[Material supplied Boundary: Start]

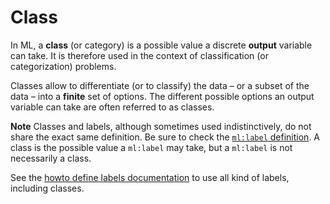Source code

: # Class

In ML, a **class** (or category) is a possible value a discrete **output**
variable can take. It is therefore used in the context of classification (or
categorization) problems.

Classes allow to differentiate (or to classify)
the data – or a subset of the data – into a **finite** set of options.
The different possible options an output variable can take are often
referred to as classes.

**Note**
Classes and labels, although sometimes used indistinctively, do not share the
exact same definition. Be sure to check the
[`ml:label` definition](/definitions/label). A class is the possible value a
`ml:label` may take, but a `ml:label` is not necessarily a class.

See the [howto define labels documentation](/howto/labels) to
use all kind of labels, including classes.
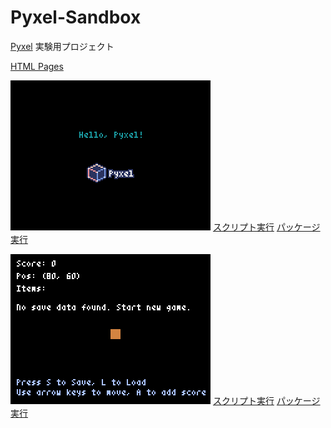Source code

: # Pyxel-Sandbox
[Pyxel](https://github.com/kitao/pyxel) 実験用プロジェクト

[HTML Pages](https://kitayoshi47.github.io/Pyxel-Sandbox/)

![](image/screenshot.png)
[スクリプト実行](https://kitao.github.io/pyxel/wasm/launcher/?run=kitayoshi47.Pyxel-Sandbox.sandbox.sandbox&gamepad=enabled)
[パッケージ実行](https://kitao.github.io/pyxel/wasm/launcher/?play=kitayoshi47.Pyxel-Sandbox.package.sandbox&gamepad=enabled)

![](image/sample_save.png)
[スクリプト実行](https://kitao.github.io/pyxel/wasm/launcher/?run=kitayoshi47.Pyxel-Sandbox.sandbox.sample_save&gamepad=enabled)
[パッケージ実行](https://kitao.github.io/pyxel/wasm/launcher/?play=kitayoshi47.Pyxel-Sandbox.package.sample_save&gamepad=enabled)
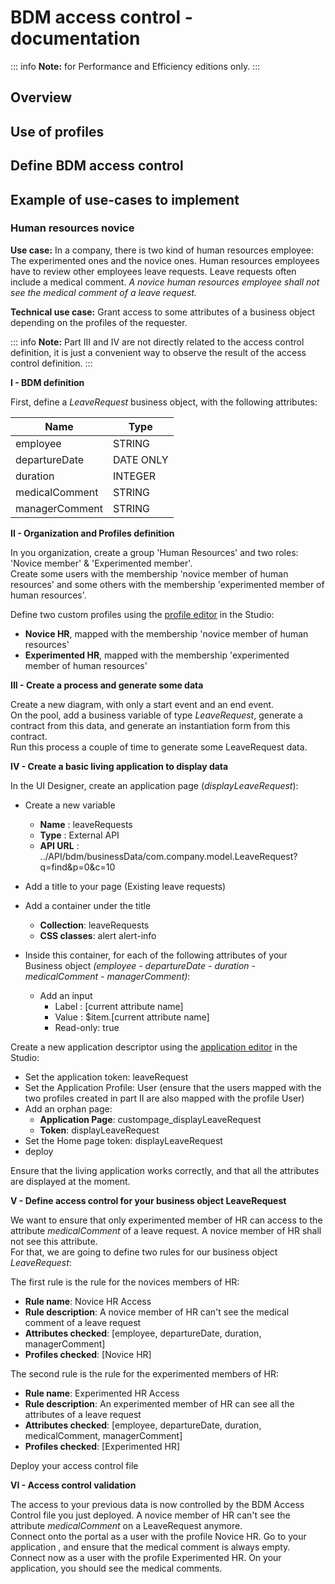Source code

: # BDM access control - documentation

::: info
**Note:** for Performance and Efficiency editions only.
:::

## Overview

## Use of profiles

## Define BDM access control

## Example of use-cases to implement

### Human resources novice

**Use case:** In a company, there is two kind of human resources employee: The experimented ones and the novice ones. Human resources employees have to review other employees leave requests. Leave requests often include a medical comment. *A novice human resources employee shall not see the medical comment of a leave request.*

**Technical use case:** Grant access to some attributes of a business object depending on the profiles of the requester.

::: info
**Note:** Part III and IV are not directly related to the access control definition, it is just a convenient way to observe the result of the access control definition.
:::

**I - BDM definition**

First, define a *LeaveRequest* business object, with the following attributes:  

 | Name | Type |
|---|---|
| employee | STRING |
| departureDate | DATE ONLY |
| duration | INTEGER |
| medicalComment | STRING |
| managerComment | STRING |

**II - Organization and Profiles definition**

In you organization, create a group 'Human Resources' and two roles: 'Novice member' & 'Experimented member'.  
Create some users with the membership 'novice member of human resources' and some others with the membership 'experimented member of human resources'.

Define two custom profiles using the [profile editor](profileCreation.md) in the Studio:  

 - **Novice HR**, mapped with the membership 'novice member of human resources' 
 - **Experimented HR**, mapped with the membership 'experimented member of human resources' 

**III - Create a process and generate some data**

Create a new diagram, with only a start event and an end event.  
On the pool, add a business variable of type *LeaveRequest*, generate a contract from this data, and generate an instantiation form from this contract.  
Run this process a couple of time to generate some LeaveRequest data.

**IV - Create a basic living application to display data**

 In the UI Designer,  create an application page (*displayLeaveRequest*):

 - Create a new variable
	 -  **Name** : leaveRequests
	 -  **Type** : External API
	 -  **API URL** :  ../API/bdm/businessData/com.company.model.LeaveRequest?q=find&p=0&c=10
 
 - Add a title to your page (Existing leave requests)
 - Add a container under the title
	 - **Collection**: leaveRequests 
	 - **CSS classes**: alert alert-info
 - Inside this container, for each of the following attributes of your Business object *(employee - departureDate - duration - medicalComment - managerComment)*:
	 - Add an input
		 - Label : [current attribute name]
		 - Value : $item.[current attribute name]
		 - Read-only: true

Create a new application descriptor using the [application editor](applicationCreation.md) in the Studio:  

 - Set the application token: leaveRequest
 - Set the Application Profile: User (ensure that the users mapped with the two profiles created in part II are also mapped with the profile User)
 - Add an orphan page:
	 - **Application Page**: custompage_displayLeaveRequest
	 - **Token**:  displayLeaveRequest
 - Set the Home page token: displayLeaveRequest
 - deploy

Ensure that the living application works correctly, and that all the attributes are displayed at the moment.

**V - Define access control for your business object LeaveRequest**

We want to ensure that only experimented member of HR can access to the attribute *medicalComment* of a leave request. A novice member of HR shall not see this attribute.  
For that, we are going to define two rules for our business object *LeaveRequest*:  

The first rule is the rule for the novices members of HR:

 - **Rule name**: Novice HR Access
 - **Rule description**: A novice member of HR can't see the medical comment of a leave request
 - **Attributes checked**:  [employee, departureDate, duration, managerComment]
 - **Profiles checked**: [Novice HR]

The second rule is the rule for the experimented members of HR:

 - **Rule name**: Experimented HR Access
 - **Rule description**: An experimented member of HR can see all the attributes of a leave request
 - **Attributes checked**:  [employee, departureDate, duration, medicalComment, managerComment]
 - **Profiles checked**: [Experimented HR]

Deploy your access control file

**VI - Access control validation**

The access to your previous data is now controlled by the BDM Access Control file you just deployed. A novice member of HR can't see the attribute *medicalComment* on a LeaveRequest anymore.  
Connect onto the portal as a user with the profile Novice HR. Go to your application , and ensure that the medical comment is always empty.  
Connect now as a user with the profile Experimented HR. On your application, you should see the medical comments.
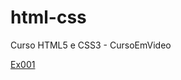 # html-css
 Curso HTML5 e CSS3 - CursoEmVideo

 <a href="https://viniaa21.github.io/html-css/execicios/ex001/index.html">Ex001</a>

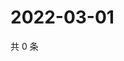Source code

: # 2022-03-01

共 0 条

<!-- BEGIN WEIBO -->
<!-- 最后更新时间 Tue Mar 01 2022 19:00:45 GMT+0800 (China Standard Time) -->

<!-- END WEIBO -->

[Material supplied Boundary: End]

## Exercise
When the word "enabled" turns up on a line of the material above, copy that line.

## Response to the exercise
[スクリプト実行](https://kitao.github.io/pyxel/wasm/launcher/?run=kitayoshi47.Pyxel-Sandbox.sandbox.sandbox&gamepad=enabled)
[パッケージ実行](https://kitao.github.io/pyxel/wasm/launcher/?play=kitayoshi47.Pyxel-Sandbox.package.sandbox&gamepad=enabled)
[スクリプト実行](https://kitao.github.io/pyxel/wasm/launcher/?run=kitayoshi47.Pyxel-Sandbox.sandbox.sample_save&gamepad=enabled)
[パッケージ実行](https://kitao.github.io/pyxel/wasm/launcher/?play=kitayoshi47.Pyxel-Sandbox.package.sample_save&gamepad=enabled)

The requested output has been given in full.